We will be using R Markdown to create reproducible lab reports.
Why use R Markdown for Lab Reports?
R Markdown is a markup language that provides an easy way to produce a rich, fully-documented reproducible analysis. It allows its user to share a single file that contains all of the commentary, R code, and metadata needed to reproduce the analysis from beginning to end. R Markdown allows for “chunks” of R code to be included along with Markdown text to produce a nicely formatted HTML, PDF, or Word file without having to know any complicated programming languages or having to fuss with getting the formatting just right in a Microsoft Word DOCX file.

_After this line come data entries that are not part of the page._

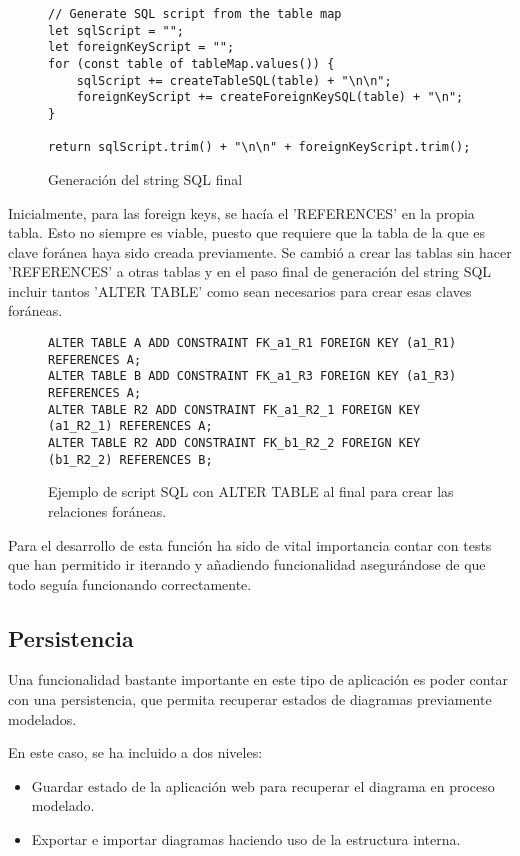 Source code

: \begin{figure}[h]
\lstset{breaklines=true, basicstyle=\footnotesize}
\begin{lstlisting}[frame=single]
// Generate SQL script from the table map
let sqlScript = "";
let foreignKeyScript = "";
for (const table of tableMap.values()) {
    sqlScript += createTableSQL(table) + "\n\n";
    foreignKeyScript += createForeignKeySQL(table) + "\n";
}

return sqlScript.trim() + "\n\n" + foreignKeyScript.trim();
\end{lstlisting}
\caption{Generación del string SQL final}
\end{figure}

Inicialmente, para las foreign keys, se hacía el {'}REFERENCES{'} en la propia tabla. Esto no siempre es viable, puesto que requiere que la tabla de la que es clave foránea haya sido creada previamente.
Se cambió a crear las tablas sin hacer {'}REFERENCES{'} a otras tablas y en el paso final de generación del string SQL incluir tantos {'}ALTER TABLE{'} como sean necesarios para crear esas claves foráneas.

\begin{figure}[h]
\lstset{breaklines=true, basicstyle=\footnotesize}
\begin{lstlisting}[frame=single]
ALTER TABLE A ADD CONSTRAINT FK_a1_R1 FOREIGN KEY (a1_R1) REFERENCES A;
ALTER TABLE B ADD CONSTRAINT FK_a1_R3 FOREIGN KEY (a1_R3) REFERENCES A;
ALTER TABLE R2 ADD CONSTRAINT FK_a1_R2_1 FOREIGN KEY (a1_R2_1) REFERENCES A;
ALTER TABLE R2 ADD CONSTRAINT FK_b1_R2_2 FOREIGN KEY (b1_R2_2) REFERENCES B;
\end{lstlisting}
\caption{Ejemplo de script SQL con ALTER TABLE al final para crear las relaciones foráneas.}
\end{figure}

Para el desarrollo de esta función ha sido de vital importancia contar con tests que han permitido ir iterando y añadiendo funcionalidad asegurándose de que todo seguía funcionando correctamente.

\subsection{Persistencia}
Una funcionalidad bastante importante en este tipo de aplicación es poder contar con una persistencia, que permita recuperar estados de diagramas previamente modelados.

En este caso, se ha incluido a dos niveles:
\begin{itemize}
    \item Guardar estado de la aplicación web para recuperar el diagrama en proceso modelado.
    \item Exportar e importar diagramas haciendo uso de la estructura interna.
\end{itemize}

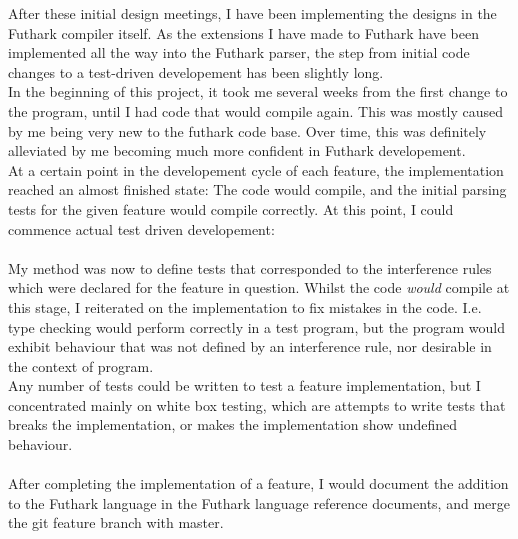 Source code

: After these initial design meetings, I have been implementing the designs in the
Futhark compiler itself. As the extensions I have made to Futhark have been
implemented all the way into the Futhark parser, the step from initial code
changes to a test-driven developement has been slightly long.
\\
In the beginning of this project, it took me several weeks from the first change to the program, until
I had code that would compile again. This was mostly caused by me being very
new to the futhark code base. Over time, this was definitely alleviated by me
becoming much more confident in Futhark developement.
\\
At a certain point in the developement cycle of each feature, the implementation
reached an almost finished state: The code would compile, and the initial
parsing tests for the given feature would compile correctly. At this point, I
could commence actual test driven developement:
\\
\\
My method was now to define tests that corresponded to the interference rules
which were declared for the feature in question. Whilst the code \textit{would}
compile at this stage, I reiterated on the implementation to fix mistakes in the
code.
I.e. type checking would perform correctly in a test program, but the program
would exhibit behaviour that was not defined by an interference rule, nor
desirable in the context of program.
\\
Any number of tests could be written to test a feature implementation, but I
concentrated mainly on white box testing, which are attempts to write tests that
breaks the implementation, or makes the implementation show undefined behaviour.
\\
\\
After completing the implementation of a feature, I would document the addition
to the Futhark language in the Futhark language reference documents, and merge
the git feature branch with master.
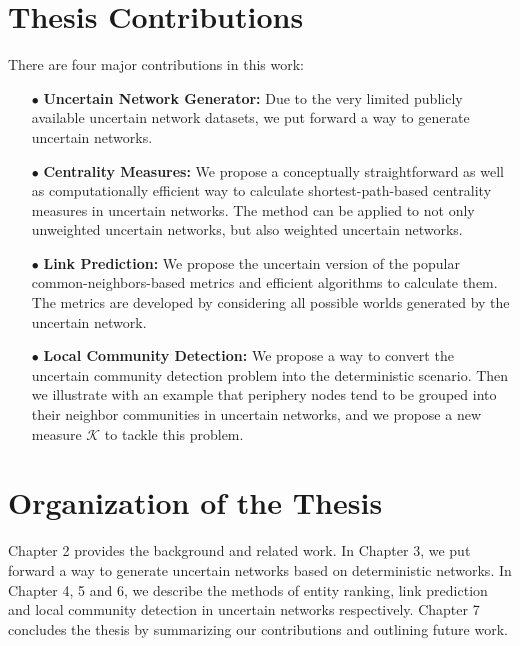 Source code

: \documentclass[\main/thesis.tex]{subfiles}
\begin{document}
\section{Thesis Contributions}
There are four major contributions in this work:
\begin{enumerate}
\item[$\bullet$] \textbf{Uncertain Network Generator:}  Due to the very limited publicly available uncertain network datasets, we put forward a way to generate uncertain networks.
\item[$\bullet$] \textbf{Centrality Measures:}  We propose a conceptually straightforward as well as computationally efficient way to calculate shortest-path-based centrality measures in uncertain networks. The method can be applied to not only unweighted uncertain networks, but also weighted uncertain networks.
\item[$\bullet$] \textbf{Link Prediction:}  We propose the uncertain version of the popular common-neighbors-based metrics and efficient algorithms to calculate them. The metrics are developed by considering all possible worlds generated by the uncertain network.
\item[$\bullet$] \textbf{Local Community Detection:} We propose a way to convert the uncertain community detection problem into the deterministic scenario. Then we illustrate with an example that periphery nodes tend to be grouped into their neighbor communities in uncertain networks, and we propose a new measure $\mathcal{K}$ to tackle this problem.

\end{enumerate}

\newpage

\section{Organization of the Thesis}

Chapter 2 provides the background and related work. In Chapter 3, we put forward a way to generate uncertain networks based on deterministic networks. In Chapter 4, 5 and 6, we describe the methods of entity ranking, link prediction and local community detection in uncertain networks respectively. Chapter 7 concludes the thesis by summarizing our contributions and outlining future work.
\end{document}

One R Markdown file can generate a variety of different formats and all of this is done in a single text file with a few bits of formatting. You’ll be pleasantly surprised at how easy it is to write an R Markdown document after your first few encounters.
A good habit to get into whenever you start a new project with R code is to create a new RStudio project to go along with it. RStudio project files have the extension .Rproj
and store metadata that goes along with the documents you’ve saved and information about the R environment you are working in. More information about RStudio projects is available from RStudio, Inc. here.
The GIF below shows you how to create a new RStudio project called initial
and also your first R Markdown file. Note that you also may see a description about what version of R is running on your initial session like shown in the GIF below in the Console pane.
***
We have our first_rmarkdown.Rmd file set up.
Whether you’re working on your own laptop or on the lab desktop computers, you should think carefully about how to organize your BIOL202 lab materials: well-organized material will make studying for the final lab test much easier! A good strategy is to create a new directory on your UBC network drive called “BIOL202_labs”. Then follow these steps to create a project for your current lab:
For the first week of labs, you would use the project name “Lab_00”.
NOTE Recall that each assignment, you’ll be provided a new Markdown document to start with.
IMPORTANT: If you are working of your own laptop, be sure to back up your BIOL202 lab work on your network drive frequently.
ADVICE: You should refrain from typing your code directly in the console. Instead, type any code (final correct answer, or anything you’re just trying out) in the R Markdown file and run the chunk using either the Run button on the chunk (green sideways triangle) or by highlighting the code and clicking Run on the top right corner of the R Markdown editor. If at any point you need to start over, you can Run All Chunks above the chunk you’re working in by clicking on the down arrow in the code chunk.
Below, you’ll find more information about what R Markdown can do, and some of the options you can configure. Some of the information is more detailed than you need for completing standard assignments.
We now shift back to the R Markdown file called first_rmarkdown.Rmd created earlier. We know that we left some errors in the creation of variables there, and while it might seem strange to show you errors, it is good exposure for someone new to this to see what errors one might see initially. We are going to see what happens when we click the Knit HTML button with these errors. Then we will clean up the code and see what the resulting file looks like from the Knit.
***
When you initially created an R Markdown file, a basic template with some code and text was inputted for you. This is to give you a sense of how to create your own R Markdown file with your own R code and your own commentary. We modified some of that code here. I decided to remove all of the lines in the cars
named chunk of code even though the errors did not occur in the declaration of the objects that had names stored in them. We see that an HTML file is produced in the Viewer pane because View in Pane was selected.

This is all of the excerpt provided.